> _DIRECTIONS_: Retype every record below exactly as it appears.

> _DATA RECORDS_:
- - - - -

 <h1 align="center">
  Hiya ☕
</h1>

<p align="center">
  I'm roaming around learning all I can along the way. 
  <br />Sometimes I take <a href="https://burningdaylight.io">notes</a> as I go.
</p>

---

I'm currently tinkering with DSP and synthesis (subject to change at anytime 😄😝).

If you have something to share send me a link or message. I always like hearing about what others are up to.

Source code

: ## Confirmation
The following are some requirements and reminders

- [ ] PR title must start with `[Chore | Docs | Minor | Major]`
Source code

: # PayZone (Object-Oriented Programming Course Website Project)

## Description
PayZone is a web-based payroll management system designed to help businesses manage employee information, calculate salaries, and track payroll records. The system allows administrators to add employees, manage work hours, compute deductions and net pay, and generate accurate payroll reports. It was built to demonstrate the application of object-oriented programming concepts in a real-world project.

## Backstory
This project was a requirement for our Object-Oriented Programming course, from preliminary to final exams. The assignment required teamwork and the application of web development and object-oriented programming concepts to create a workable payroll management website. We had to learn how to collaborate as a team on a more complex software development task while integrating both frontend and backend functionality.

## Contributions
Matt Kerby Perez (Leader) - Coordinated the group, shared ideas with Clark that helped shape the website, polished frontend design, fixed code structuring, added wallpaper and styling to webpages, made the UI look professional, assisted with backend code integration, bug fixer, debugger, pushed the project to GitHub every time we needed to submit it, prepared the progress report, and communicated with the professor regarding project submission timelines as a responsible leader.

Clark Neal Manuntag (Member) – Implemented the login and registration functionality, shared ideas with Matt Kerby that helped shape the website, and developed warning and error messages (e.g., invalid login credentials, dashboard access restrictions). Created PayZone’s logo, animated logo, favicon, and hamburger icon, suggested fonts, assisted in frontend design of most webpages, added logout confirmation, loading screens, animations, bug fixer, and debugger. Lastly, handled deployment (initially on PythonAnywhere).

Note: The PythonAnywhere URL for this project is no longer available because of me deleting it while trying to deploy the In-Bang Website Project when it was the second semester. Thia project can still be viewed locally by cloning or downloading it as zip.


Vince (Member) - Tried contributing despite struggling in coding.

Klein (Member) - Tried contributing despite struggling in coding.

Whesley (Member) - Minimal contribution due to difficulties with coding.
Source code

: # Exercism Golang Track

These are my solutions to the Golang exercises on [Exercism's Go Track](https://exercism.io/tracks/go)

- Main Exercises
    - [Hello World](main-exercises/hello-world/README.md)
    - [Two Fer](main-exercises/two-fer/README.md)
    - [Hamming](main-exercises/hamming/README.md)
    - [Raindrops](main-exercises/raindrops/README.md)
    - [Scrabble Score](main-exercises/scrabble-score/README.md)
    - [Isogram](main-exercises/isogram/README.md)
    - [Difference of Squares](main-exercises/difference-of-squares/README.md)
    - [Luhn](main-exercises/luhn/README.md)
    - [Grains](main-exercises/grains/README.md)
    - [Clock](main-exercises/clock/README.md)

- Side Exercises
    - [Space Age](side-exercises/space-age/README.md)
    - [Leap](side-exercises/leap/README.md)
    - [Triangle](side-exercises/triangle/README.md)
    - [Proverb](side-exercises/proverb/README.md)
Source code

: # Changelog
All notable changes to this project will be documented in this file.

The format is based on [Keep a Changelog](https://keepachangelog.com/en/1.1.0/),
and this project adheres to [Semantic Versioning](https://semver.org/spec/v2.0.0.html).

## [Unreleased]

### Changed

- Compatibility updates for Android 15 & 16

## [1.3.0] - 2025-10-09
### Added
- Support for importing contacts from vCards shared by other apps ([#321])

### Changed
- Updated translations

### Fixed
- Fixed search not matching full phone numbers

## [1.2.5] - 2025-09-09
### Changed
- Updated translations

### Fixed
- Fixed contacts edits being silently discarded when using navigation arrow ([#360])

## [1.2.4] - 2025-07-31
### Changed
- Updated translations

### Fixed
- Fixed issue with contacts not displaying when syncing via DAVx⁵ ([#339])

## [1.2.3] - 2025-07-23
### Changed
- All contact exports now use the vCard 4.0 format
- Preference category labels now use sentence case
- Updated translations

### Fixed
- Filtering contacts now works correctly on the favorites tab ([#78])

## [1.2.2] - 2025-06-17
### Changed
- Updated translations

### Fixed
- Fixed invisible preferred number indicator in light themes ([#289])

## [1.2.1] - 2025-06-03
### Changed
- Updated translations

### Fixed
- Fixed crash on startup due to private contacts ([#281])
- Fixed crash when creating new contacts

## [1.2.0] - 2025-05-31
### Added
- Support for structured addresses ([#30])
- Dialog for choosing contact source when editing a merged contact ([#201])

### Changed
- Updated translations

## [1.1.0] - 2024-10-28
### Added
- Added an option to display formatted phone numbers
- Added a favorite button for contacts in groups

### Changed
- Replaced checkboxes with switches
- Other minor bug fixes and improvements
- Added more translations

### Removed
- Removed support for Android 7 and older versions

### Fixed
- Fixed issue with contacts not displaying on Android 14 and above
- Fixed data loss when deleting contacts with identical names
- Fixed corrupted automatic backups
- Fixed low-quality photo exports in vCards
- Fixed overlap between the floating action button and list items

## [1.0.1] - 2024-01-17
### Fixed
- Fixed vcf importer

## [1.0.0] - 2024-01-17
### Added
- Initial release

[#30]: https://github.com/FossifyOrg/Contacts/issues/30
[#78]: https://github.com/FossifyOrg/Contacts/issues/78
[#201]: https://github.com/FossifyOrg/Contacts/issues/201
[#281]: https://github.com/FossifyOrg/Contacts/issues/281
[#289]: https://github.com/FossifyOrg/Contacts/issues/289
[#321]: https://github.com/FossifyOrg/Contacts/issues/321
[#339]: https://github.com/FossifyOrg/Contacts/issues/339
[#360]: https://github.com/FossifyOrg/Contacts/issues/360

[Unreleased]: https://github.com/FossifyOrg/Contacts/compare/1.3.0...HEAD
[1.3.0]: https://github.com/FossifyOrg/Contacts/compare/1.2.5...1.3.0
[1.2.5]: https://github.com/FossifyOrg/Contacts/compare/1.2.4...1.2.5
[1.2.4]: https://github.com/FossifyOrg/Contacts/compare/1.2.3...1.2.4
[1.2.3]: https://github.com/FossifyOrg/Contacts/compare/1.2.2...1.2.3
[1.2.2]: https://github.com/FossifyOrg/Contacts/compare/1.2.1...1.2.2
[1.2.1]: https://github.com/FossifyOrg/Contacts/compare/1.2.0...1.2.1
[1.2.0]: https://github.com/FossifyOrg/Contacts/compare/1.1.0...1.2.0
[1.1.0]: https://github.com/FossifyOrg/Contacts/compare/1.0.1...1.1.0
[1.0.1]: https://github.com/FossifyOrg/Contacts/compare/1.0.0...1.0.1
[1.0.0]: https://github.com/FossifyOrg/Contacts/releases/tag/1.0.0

- - - - -

> _EXPECTED ANSWER_:
 <h1 align="center">
  Hiya ☕
</h1>

<p align="center">
  I'm roaming around learning all I can along the way. 
  <br />Sometimes I take <a href="https://burningdaylight.io">notes</a> as I go.
</p>

---

I'm currently tinkering with DSP and synthesis (subject to change at anytime 😄😝).

If you have something to share send me a link or message. I always like hearing about what others are up to.

Source code

: ## Confirmation
The following are some requirements and reminders

- [ ] PR title must start with `[Chore | Docs | Minor | Major]`
Source code

: # PayZone (Object-Oriented Programming Course Website Project)

## Description
PayZone is a web-based payroll management system designed to help businesses manage employee information, calculate salaries, and track payroll records. The system allows administrators to add employees, manage work hours, compute deductions and net pay, and generate accurate payroll reports. It was built to demonstrate the application of object-oriented programming concepts in a real-world project.

## Backstory
This project was a requirement for our Object-Oriented Programming course, from preliminary to final exams. The assignment required teamwork and the application of web development and object-oriented programming concepts to create a workable payroll management website. We had to learn how to collaborate as a team on a more complex software development task while integrating both frontend and backend functionality.

## Contributions
Matt Kerby Perez (Leader) - Coordinated the group, shared ideas with Clark that helped shape the website, polished frontend design, fixed code structuring, added wallpaper and styling to webpages, made the UI look professional, assisted with backend code integration, bug fixer, debugger, pushed the project to GitHub every time we needed to submit it, prepared the progress report, and communicated with the professor regarding project submission timelines as a responsible leader.

Clark Neal Manuntag (Member) – Implemented the login and registration functionality, shared ideas with Matt Kerby that helped shape the website, and developed warning and error messages (e.g., invalid login credentials, dashboard access restrictions). Created PayZone’s logo, animated logo, favicon, and hamburger icon, suggested fonts, assisted in frontend design of most webpages, added logout confirmation, loading screens, animations, bug fixer, and debugger. Lastly, handled deployment (initially on PythonAnywhere).

Note: The PythonAnywhere URL for this project is no longer available because of me deleting it while trying to deploy the In-Bang Website Project when it was the second semester. Thia project can still be viewed locally by cloning or downloading it as zip.


Vince (Member) - Tried contributing despite struggling in coding.

Klein (Member) - Tried contributing despite struggling in coding.

Whesley (Member) - Minimal contribution due to difficulties with coding.
Source code

: # Exercism Golang Track

These are my solutions to the Golang exercises on [Exercism's Go Track](https://exercism.io/tracks/go)

- Main Exercises
    - [Hello World](main-exercises/hello-world/README.md)
    - [Two Fer](main-exercises/two-fer/README.md)
    - [Hamming](main-exercises/hamming/README.md)
    - [Raindrops](main-exercises/raindrops/README.md)
    - [Scrabble Score](main-exercises/scrabble-score/README.md)
    - [Isogram](main-exercises/isogram/README.md)
    - [Difference of Squares](main-exercises/difference-of-squares/README.md)
    - [Luhn](main-exercises/luhn/README.md)
    - [Grains](main-exercises/grains/README.md)
    - [Clock](main-exercises/clock/README.md)

- Side Exercises
    - [Space Age](side-exercises/space-age/README.md)
    - [Leap](side-exercises/leap/README.md)
    - [Triangle](side-exercises/triangle/README.md)
    - [Proverb](side-exercises/proverb/README.md)
Source code

: # Changelog
All notable changes to this project will be documented in this file.

The format is based on [Keep a Changelog](https://keepachangelog.com/en/1.1.0/),
and this project adheres to [Semantic Versioning](https://semver.org/spec/v2.0.0.html).

## [Unreleased]

### Changed

- Compatibility updates for Android 15 & 16

## [1.3.0] - 2025-10-09
### Added
- Support for importing contacts from vCards shared by other apps ([#321])

### Changed
- Updated translations

### Fixed
- Fixed search not matching full phone numbers

## [1.2.5] - 2025-09-09
### Changed
- Updated translations

### Fixed
- Fixed contacts edits being silently discarded when using navigation arrow ([#360])

## [1.2.4] - 2025-07-31
### Changed
- Updated translations

### Fixed
- Fixed issue with contacts not displaying when syncing via DAVx⁵ ([#339])

## [1.2.3] - 2025-07-23
### Changed
- All contact exports now use the vCard 4.0 format
- Preference category labels now use sentence case
- Updated translations

### Fixed
- Filtering contacts now works correctly on the favorites tab ([#78])

## [1.2.2] - 2025-06-17
### Changed
- Updated translations

### Fixed
- Fixed invisible preferred number indicator in light themes ([#289])

## [1.2.1] - 2025-06-03
### Changed
- Updated translations

### Fixed
- Fixed crash on startup due to private contacts ([#281])
- Fixed crash when creating new contacts

## [1.2.0] - 2025-05-31
### Added
- Support for structured addresses ([#30])
- Dialog for choosing contact source when editing a merged contact ([#201])

### Changed
- Updated translations

## [1.1.0] - 2024-10-28
### Added
- Added an option to display formatted phone numbers
- Added a favorite button for contacts in groups

### Changed
- Replaced checkboxes with switches
- Other minor bug fixes and improvements
- Added more translations

### Removed
- Removed support for Android 7 and older versions

### Fixed
- Fixed issue with contacts not displaying on Android 14 and above
- Fixed data loss when deleting contacts with identical names
- Fixed corrupted automatic backups
- Fixed low-quality photo exports in vCards
- Fixed overlap between the floating action button and list items

## [1.0.1] - 2024-01-17
### Fixed
- Fixed vcf importer

## [1.0.0] - 2024-01-17
### Added
- Initial release

[#30]: https://github.com/FossifyOrg/Contacts/issues/30
[#78]: https://github.com/FossifyOrg/Contacts/issues/78
[#201]: https://github.com/FossifyOrg/Contacts/issues/201
[#281]: https://github.com/FossifyOrg/Contacts/issues/281
[#289]: https://github.com/FossifyOrg/Contacts/issues/289
[#321]: https://github.com/FossifyOrg/Contacts/issues/321
[#339]: https://github.com/FossifyOrg/Contacts/issues/339
[#360]: https://github.com/FossifyOrg/Contacts/issues/360

[Unreleased]: https://github.com/FossifyOrg/Contacts/compare/1.3.0...HEAD
[1.3.0]: https://github.com/FossifyOrg/Contacts/compare/1.2.5...1.3.0
[1.2.5]: https://github.com/FossifyOrg/Contacts/compare/1.2.4...1.2.5
[1.2.4]: https://github.com/FossifyOrg/Contacts/compare/1.2.3...1.2.4
[1.2.3]: https://github.com/FossifyOrg/Contacts/compare/1.2.2...1.2.3
[1.2.2]: https://github.com/FossifyOrg/Contacts/compare/1.2.1...1.2.2
[1.2.1]: https://github.com/FossifyOrg/Contacts/compare/1.2.0...1.2.1
[1.2.0]: https://github.com/FossifyOrg/Contacts/compare/1.1.0...1.2.0
[1.1.0]: https://github.com/FossifyOrg/Contacts/compare/1.0.1...1.1.0
[1.0.1]: https://github.com/FossifyOrg/Contacts/compare/1.0.0...1.0.1
[1.0.0]: https://github.com/FossifyOrg/Contacts/releases/tag/1.0.0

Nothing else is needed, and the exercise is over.